INSTRUCTIONS FOR THE TASK.
Extract each line of the records below that contains the word "than".

--------------------------------------------------

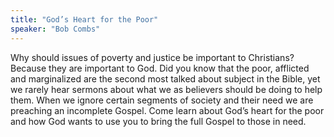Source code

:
 ```yaml
---
title: "God’s Heart for the Poor"
speaker: "Bob Combs"
---
```

Why should issues of poverty and justice
be important to Christians? Because 
they are important to God. Did you 
know that the poor, afflicted and 
marginalized are the second most talked 
about subject in the Bible, yet we rarely 
hear sermons about what we as 
believers should be doing to help them. 
When we ignore certain segments of 
society and their need we are preaching 
an incomplete Gospel. Come learn 
about God’s heart for the poor and how 
God wants to use you to bring the full 
Gospel to those in need.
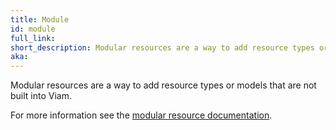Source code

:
 ```yaml
---
title: Module
id: module
full_link:
short_description: Modular resources are a way to add resource types or models that are not built into Viam.
aka:
---
```


Modular resources are a way to add resource types or models that are not built into Viam.

For more information see the [modular resource documentation](/program/extend/modular-resources/#use-a-modular-resource-with-your-robot).
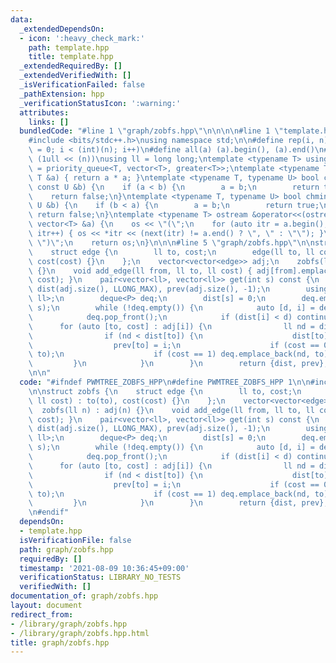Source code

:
 ```yaml
---
data:
  _extendedDependsOn:
  - icon: ':heavy_check_mark:'
    path: template.hpp
    title: template.hpp
  _extendedRequiredBy: []
  _extendedVerifiedWith: []
  _isVerificationFailed: false
  _pathExtension: hpp
  _verificationStatusIcon: ':warning:'
  attributes:
    links: []
  bundledCode: "#line 1 \"graph/zobfs.hpp\"\n\n\n\n#line 1 \"template.hpp\"\n\n\n\n\
    #include <bits/stdc++.h>\nusing namespace std;\n\n#define rep(i, n) for (int i\
    \ = 0; i < (int)(n); i++)\n#define all(a) (a).begin(), (a).end()\n#define bit(n)\
    \ (1ull << (n))\nusing ll = long long;\ntemplate <typename T> using priority_queue_rev\
    \ = priority_queue<T, vector<T>, greater<T>>;\ntemplate <typename T> T sq(const\
    \ T &a) { return a * a; }\ntemplate <typename T, typename U> bool chmax(T &a,\
    \ const U &b) {\n    if (a < b) {\n        a = b;\n        return true;\n    }\n\
    \    return false;\n}\ntemplate <typename T, typename U> bool chmin(T &a, const\
    \ U &b) {\n    if (b < a) {\n        a = b;\n        return true;\n    }\n   \
    \ return false;\n}\ntemplate <typename T> ostream &operator<<(ostream &os, const\
    \ vector<T> &a) {\n    os << \"(\";\n    for (auto itr = a.begin(); itr != a.end();\
    \ itr++) { os << *itr << (next(itr) != a.end() ? \", \" : \"\"); }\n    os <<\
    \ \")\";\n    return os;\n}\n\n\n#line 5 \"graph/zobfs.hpp\"\n\nstruct zobfs {\n\
    \    struct edge {\n        ll to, cost;\n        edge(ll to, ll cost) : to(to),\
    \ cost(cost) {}\n    };\n    vector<vector<edge>> adj;\n    zobfs(ll n) : adj(n)\
    \ {}\n    void add_edge(ll from, ll to, ll cost) { adj[from].emplace_back(to,\
    \ cost); }\n    pair<vector<ll>, vector<ll>> get(int s) const {\n        vector<ll>\
    \ dist(adj.size(), LLONG_MAX), prev(adj.size(), -1);\n        using P = pair<ll,\
    \ ll>;\n        deque<P> deq;\n        dist[s] = 0;\n        deq.emplace_front(0,\
    \ s);\n        while (!deq.empty()) {\n            auto [d, i] = deq.front();\n\
    \            deq.pop_front();\n            if (dist[i] < d) continue;\n      \
    \      for (auto [to, cost] : adj[i]) {\n                ll nd = dist[i] + cost;\n\
    \                if (nd < dist[to]) {\n                    dist[to] = nd;\n  \
    \                  prev[to] = i;\n                    if (cost == 0) deq.emplace_front(nd,\
    \ to);\n                    if (cost == 1) deq.emplace_back(nd, to);\n       \
    \         }\n            }\n        }\n        return {dist, prev};\n    }\n};\n\
    \n\n"
  code: "#ifndef PWMTREE_ZOBFS_HPP\n#define PWMTREE_ZOBFS_HPP 1\n\n#include \"../template.hpp\"\
    \n\nstruct zobfs {\n    struct edge {\n        ll to, cost;\n        edge(ll to,\
    \ ll cost) : to(to), cost(cost) {}\n    };\n    vector<vector<edge>> adj;\n  \
    \  zobfs(ll n) : adj(n) {}\n    void add_edge(ll from, ll to, ll cost) { adj[from].emplace_back(to,\
    \ cost); }\n    pair<vector<ll>, vector<ll>> get(int s) const {\n        vector<ll>\
    \ dist(adj.size(), LLONG_MAX), prev(adj.size(), -1);\n        using P = pair<ll,\
    \ ll>;\n        deque<P> deq;\n        dist[s] = 0;\n        deq.emplace_front(0,\
    \ s);\n        while (!deq.empty()) {\n            auto [d, i] = deq.front();\n\
    \            deq.pop_front();\n            if (dist[i] < d) continue;\n      \
    \      for (auto [to, cost] : adj[i]) {\n                ll nd = dist[i] + cost;\n\
    \                if (nd < dist[to]) {\n                    dist[to] = nd;\n  \
    \                  prev[to] = i;\n                    if (cost == 0) deq.emplace_front(nd,\
    \ to);\n                    if (cost == 1) deq.emplace_back(nd, to);\n       \
    \         }\n            }\n        }\n        return {dist, prev};\n    }\n};\n\
    \n#endif"
  dependsOn:
  - template.hpp
  isVerificationFile: false
  path: graph/zobfs.hpp
  requiredBy: []
  timestamp: '2021-08-09 10:36:45+09:00'
  verificationStatus: LIBRARY_NO_TESTS
  verifiedWith: []
documentation_of: graph/zobfs.hpp
layout: document
redirect_from:
- /library/graph/zobfs.hpp
- /library/graph/zobfs.hpp.html
title: graph/zobfs.hpp
---
```

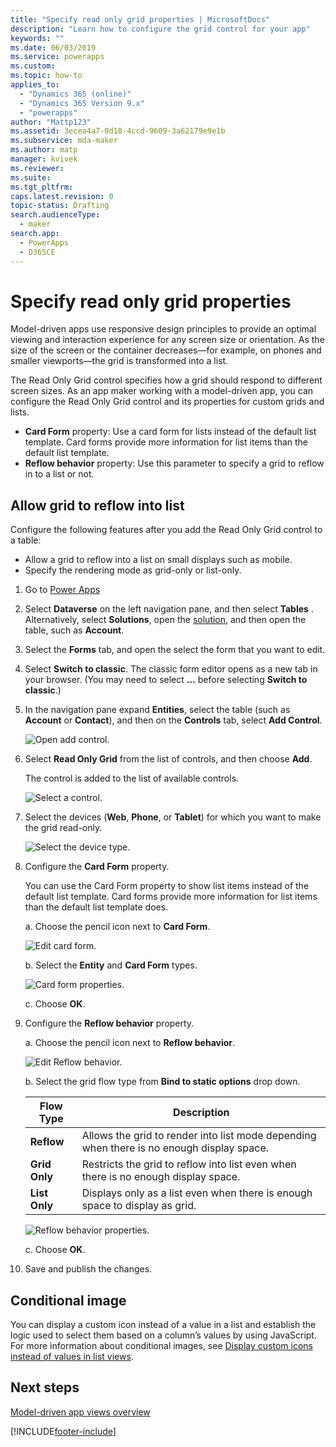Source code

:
```yaml
---
title: "Specify read only grid properties | MicrosoftDocs"
description: "Learn how to configure the grid control for your app"
keywords: ""
ms.date: 06/03/2019
ms.service: powerapps
ms.custom: 
ms.topic: how-to
applies_to: 
  - "Dynamics 365 (online)"
  - "Dynamics 365 Version 9.x"
  - "powerapps"
author: "Mattp123"
ms.assetid: 3ecea4a7-0d18-4ccd-9609-3a62179e9e1b
ms.subservice: mda-maker
ms.author: matp
manager: kvivek
ms.reviewer: 
ms.suite: 
ms.tgt_pltfrm: 
caps.latest.revision: 0
topic-status: Drafting
search.audienceType: 
  - maker
search.app: 
  - PowerApps
  - D365CE
---
```


# Specify read only grid properties



Model-driven apps use responsive design principles to provide an optimal viewing and interaction experience for any screen size or orientation. As the size of the screen or the container decreases—for example, on phones and smaller viewports—the grid is transformed into a list.

The Read Only Grid control specifies how a grid should respond to different screen sizes. As an app maker working with a model-driven app, you can configure the Read Only Grid control and its properties for custom grids and lists.

- **Card Form** property: Use a card form for lists instead of the default list template. Card forms provide more information for list items than the default list template.
- **Reflow behavior** property: Use this parameter to specify a grid to reflow in to a list or not.

## Allow grid to reflow into list

Configure the following features after you add the Read Only Grid control to a table:

- Allow a grid to reflow into a list on small displays such as mobile.
- Specify the rendering mode as grid-only or list-only.  

1. Go to [Power Apps](https://make.powerapps.com)

1. Select **Dataverse** on the left navigation pane, and then select **Tables** .  Alternatively, select **Solutions**, open the [solution](model-driven-app-glossary.md#solution), and then open the table, such as **Account**.

1. Select the **Forms** tab, and open the select the form that you want to edit.
1. Select **Switch to classic**. The classic form editor opens as a new tab in your browser. (You may need to select **...** before selecting **Switch to classic**.)

1. In the navigation pane expand **Entities**, select the table (such as **Account** or **Contact**), and then on the **Controls** tab, select **Add Control**.

    ![Open add control.](media/UnifiedInterface_ReadOnlyGrid_AddControl.png "Open Add Control")

1. Select **Read Only Grid** from the list of controls, and then choose **Add**.

    The control is added to the list of available controls.

    ![Select a control.](media/UnifiedInterface_ReadOnlyGrid_SelectControl.png "Select a Control")

1. Select the devices (**Web**, **Phone**, or **Tablet**) for which you want to make the grid read-only.

    ![Select the device type.](media/UnifiedInterface_ReadOnlyGrid_SelectDevice.png "Select devices")

1. Configure the **Card Form** property.

    You can use the Card Form property to show list items instead of the default list template. Card forms provide more information for list items than the default list template does.

    a. Choose the pencil icon next to **Card Form**.

    ![Edit card form.](media/UnifiedInterface_ReadOnlyGrid_CardForm.png "Edit card form")

    b.	Select the **Entity** and **Card Form** types.

    ![Card form properties.](media/UnifiedInterface_ReadOnlyGrid_CardFormProperties.png "Card form properties")

    c. Choose **OK**.
1. Configure the **Reflow behavior** property.

    a. Choose the pencil icon next to **Reflow behavior**.

    ![Edit Reflow behavior.](media/UnifiedInterface_ReadOnlyGrid_EditReflow.png "Edit Reflow behavior")

    b. Select the grid flow type from **Bind to static options** drop down.

    |Flow Type|Description|
    |--------------|--------------------|
    |**Reflow**|Allows the grid to render into list mode depending when there is no enough display space.|
    |**Grid Only**|Restricts the grid to reflow into list even when there is no enough display space.|
    |**List Only**|Displays only as a list even when there is enough space to display as grid.|

     ![Reflow behavior properties.](media/UnifiedInterface_ReadOnlyGrid_ReflowProperties.png "Reflow behavior properties")

    c. Choose **OK**.

1.	Save and publish the changes.

## Conditional image

You can display a custom icon instead of a value in a list and establish the logic used to select them based on a column’s values by using JavaScript. For more information about conditional images, see [Display custom icons instead of values in list views](../data-platform/display-custom-icons-instead.md).

## Next steps

[Model-driven app views overview](create-edit-views.md)

[!INCLUDE[footer-include](../../includes/footer-banner.md)]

--------------------------------------------------

TASK RESPONSE.
- **Card Form** property: Use a card form for lists instead of the default list template. Card forms provide more information for list items than the default list template.
    You can use the Card Form property to show list items instead of the default list template. Card forms provide more information for list items than the default list template does.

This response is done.